Docusaurus was designed from the ground up to be easily installed and used to get your website up and running quickly.

Important Note: we highly encourage you to use Docusaurus 2 instead.

Installing Docusaurus

We have created a helpful script that will get all of the infrastructure set up for you:

  1. Ensure you have the latest version of Node installed. We also recommend you install Yarn as well.

    You have to be on Node >= 10.9.0 and Yarn >= 1.5.

  2. Create a project, if none exists, and change your directory to this project’s root.

    You will be creating the docs in this directory. The root directory may contain other files. The Docusaurus installation script will create two new directories: docs and website.

    Commonly, either an existing or newly created GitHub project will be the location for your Docusaurus site, but that is not mandatory to use Docusaurus.

  3. Run the Docusaurus installation script: npx docusaurus-init.

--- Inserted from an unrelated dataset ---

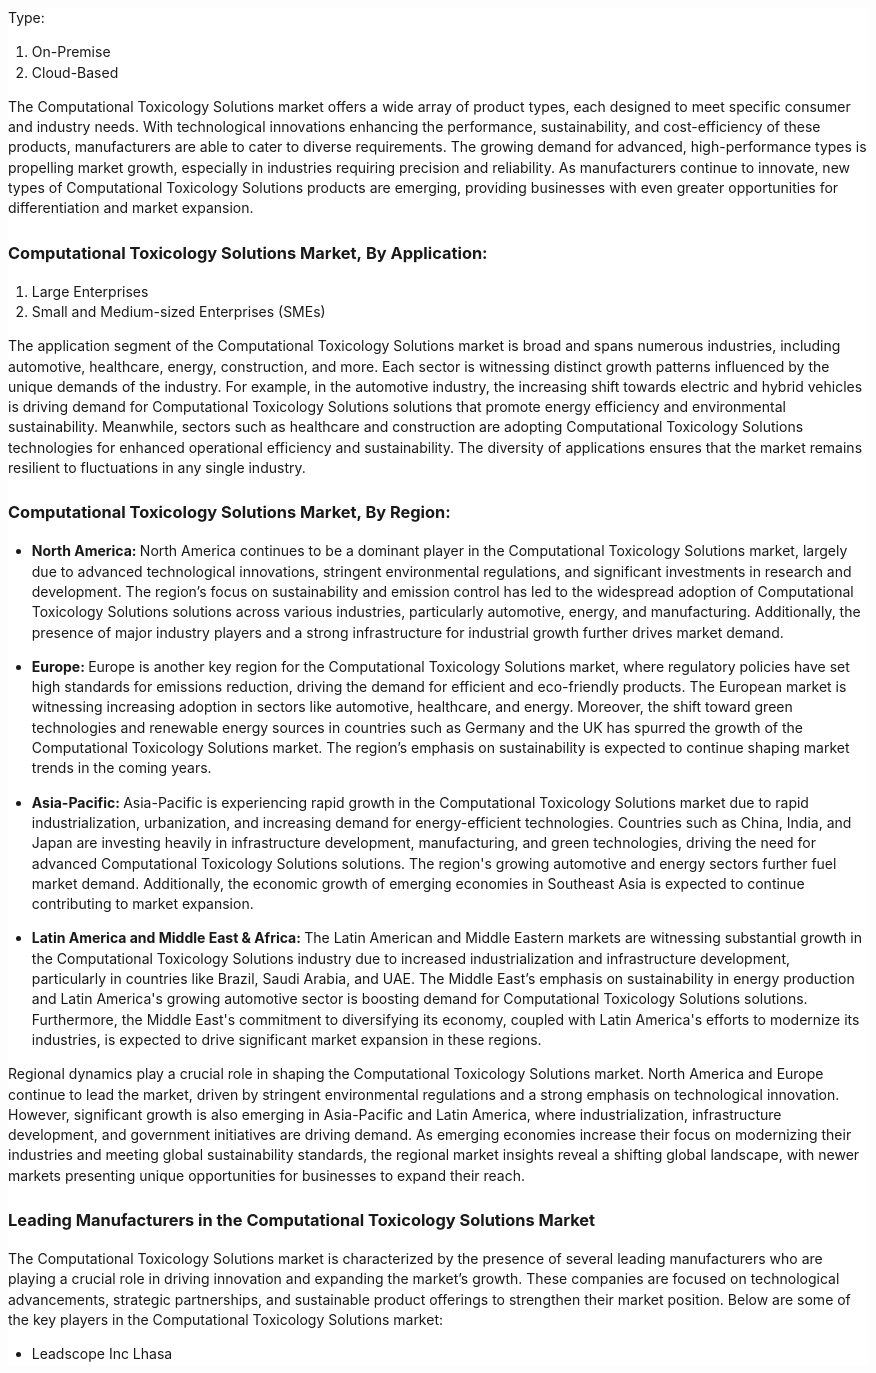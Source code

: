 Type:<br /></strong></h3><ol><li>On-Premise<li> Cloud-Based</li></ol><p>The Computational Toxicology Solutions market offers a wide array of product types, each designed to meet specific consumer and industry needs. With technological innovations enhancing the performance, sustainability, and cost-efficiency of these products, manufacturers are able to cater to diverse requirements. The growing demand for advanced, high-performance types is propelling market growth, especially in industries requiring precision and reliability. As manufacturers continue to innovate, new types of Computational Toxicology Solutions products are emerging, providing businesses with even greater opportunities for differentiation and market expansion.</p><h3>Computational Toxicology Solutions Market,&nbsp;By Application:</h3><ol><li>Large Enterprises<li> Small and Medium-sized Enterprises (SMEs)</li></ol><p>The application segment of the Computational Toxicology Solutions market is broad and spans numerous industries, including automotive, healthcare, energy, construction, and more. Each sector is witnessing distinct growth patterns influenced by the unique demands of the industry. For example, in the automotive industry, the increasing shift towards electric and hybrid vehicles is driving demand for Computational Toxicology Solutions solutions that promote energy efficiency and environmental sustainability. Meanwhile, sectors such as healthcare and construction are adopting Computational Toxicology Solutions technologies for enhanced operational efficiency and sustainability. The diversity of applications ensures that the market remains resilient to fluctuations in any single industry.</p><h3>Computational Toxicology Solutions Market, By Region:</h3><ul><li><p><strong>North America:&nbsp;</strong>North America continues to be a dominant player in the Computational Toxicology Solutions market, largely due to advanced technological innovations, stringent environmental regulations, and significant investments in research and development. The region&rsquo;s focus on sustainability and emission control has led to the widespread adoption of Computational Toxicology Solutions solutions across various industries, particularly automotive, energy, and manufacturing. Additionally, the presence of major industry players and a strong infrastructure for industrial growth further drives market demand.</p></li><li><p><strong><strong>Europe:&nbsp;</strong></strong>Europe is another key region for the Computational Toxicology Solutions market, where regulatory policies have set high standards for emissions reduction, driving the demand for efficient and eco-friendly products. The European market is witnessing increasing adoption in sectors like automotive, healthcare, and energy. Moreover, the shift toward green technologies and renewable energy sources in countries such as Germany and the UK has spurred the growth of the Computational Toxicology Solutions market. The region&rsquo;s emphasis on sustainability is expected to continue shaping market trends in the coming years.</p></li><li><p><strong><strong>Asia-Pacific:&nbsp;</strong></strong>Asia-Pacific is experiencing rapid growth in the Computational Toxicology Solutions market due to rapid industrialization, urbanization, and increasing demand for energy-efficient technologies. Countries such as China, India, and Japan are investing heavily in infrastructure development, manufacturing, and green technologies, driving the need for advanced Computational Toxicology Solutions solutions. The region's growing automotive and energy sectors further fuel market demand. Additionally, the economic growth of emerging economies in Southeast Asia is expected to continue contributing to market expansion.</p></li><li><p><strong><strong>Latin America and Middle East &amp; Africa:&nbsp;</strong></strong>The Latin American and Middle Eastern markets are witnessing substantial growth in the Computational Toxicology Solutions industry due to increased industrialization and infrastructure development, particularly in countries like Brazil, Saudi Arabia, and UAE. The Middle East&rsquo;s emphasis on sustainability in energy production and Latin America's growing automotive sector is boosting demand for Computational Toxicology Solutions solutions. Furthermore, the Middle East's commitment to diversifying its economy, coupled with Latin America's efforts to modernize its industries, is expected to drive significant market expansion in these regions.</p></li></ul><p>Regional dynamics play a crucial role in shaping the Computational Toxicology Solutions market. North America and Europe continue to lead the market, driven by stringent environmental regulations and a strong emphasis on technological innovation. However, significant growth is also emerging in Asia-Pacific and Latin America, where industrialization, infrastructure development, and government initiatives are driving demand. As emerging economies increase their focus on modernizing their industries and meeting global sustainability standards, the regional market insights reveal a shifting global landscape, with newer markets presenting unique opportunities for businesses to expand their reach.</p><h3><strong>Leading Manufacturers in the Computational Toxicology Solutions Market</strong></h3><p>The Computational Toxicology Solutions market is characterized by the presence of several leading manufacturers who are playing a crucial role in driving innovation and expanding the market&rsquo;s growth. These companies are focused on technological advancements, strategic partnerships, and sustainable product offerings to strengthen their market position. Below are some of the key players in the Computational Toxicology Solutions market:</p></div><div class="article-main__content" data-test-id="publishing-text-block"><ul><li><span class="">Leadscope Inc Lhasa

    If you don’t have Node 8.2+ or if you prefer to install Docusaurus globally, run yarn global add docusaurus-init or npm install --global docusaurus-init. After that, run docusaurus-init.

Verifying Installation

Along with previously existing files and directories, your root directory will now contain a structure similar to:

  1. root-directory
  2. ├── Dockerfile
  3. ├── README.md
  4. ├── docker-compose.yml
  5. ├── docs
  6. ├── doc1.md
  7. ├── doc2.md
  8. ├── doc3.md
  9. ├── exampledoc4.md
  10. └── exampledoc5.md
  11. └── website
  12. ├── blog
  13. ├── 2016-03-11-blog-post.md
  14. ├── 2017-04-10-blog-post-two.md
  15. ├── 2017-09-25-testing-rss.md
  16. ├── 2017-09-26-adding-rss.md
  17. └── 2017-10-24-new-version-1.0.0.md
  18. ├── core
  19. └── Footer.js
  20. ├── package.json
  21. ├── pages
  22. ├── sidebars.json
  23. ├── siteConfig.js
  24. └── static

This installation creates some Docker files that are not necessary to run docusaurus. They may be deleted without issue in the interest of saving space. For more information on Docker, please see the Docker documentation.

Running the example website

After running the Docusaurus initialization script, docusaurus-init as described in the Installation section, you will have a runnable, example website to use as your site’s base. To run:

  1. cd website

  2. From within the website directory, run the local web server using yarn start or npm start.

  3. Load the example site at http://localhost:3000 if it did not already open automatically. If port 3000 has already been taken, another port will be used. Look at the console messages to see which.

    You should see the example site loaded in your web browser. There’s also a LiveReload server running and any changes made to the docs and files in the website directory will cause the page to refresh. A randomly generated primary and secondary theme color will be picked for you.

Image 1

Launching the server behind a proxy

If you are behind a corporate proxy, you need to disable it for the development server requests. It can be done using the NO_PROXY environment variable.

  1. SET NO_PROXY=localhost
  2. yarn start (or npm run start)

Updating Your Docusaurus Version

At any time after Docusaurus is installed, you can check your current version of Docusaurus by going into the website directory and typing yarn outdated docusaurus or npm outdated docusaurus.

You will see something like this:

  1. $ yarn outdated
  2. Using globally installed version of Yarn
  3. yarn outdated v1.5.1
  4. warning package.json: No license field
  5. warning No license field
  6. info Color legend :
  7. "<red>" : Major Update backward-incompatible updates
  8. "<yellow>" : Minor Update backward-compatible features
  9. "<green>" : Patch Update backward-compatible bug fixes
  10. Package Current Wanted Latest Package Type URL
  11. docusaurus 1.0.9 1.2.0 1.2.0 devDependencies https://github.com/facebook/docusaurus#readme
  12. Done in 0.41s.

If there is no noticeable version output from the outdated commands, then you are up-to-date.

You can update to the latest version of Docusaurus by:

  1. yarn upgrade docusaurus --latest

or

  1. npm update docusaurus

If you are finding that you are getting errors after your upgrade, try to either clear your Babel cache (usually it’s in a temporary directory or run the Docusaurus server (e.g., yarn start) with the BABEL_DISABLE_CACHE=1 environment configuration.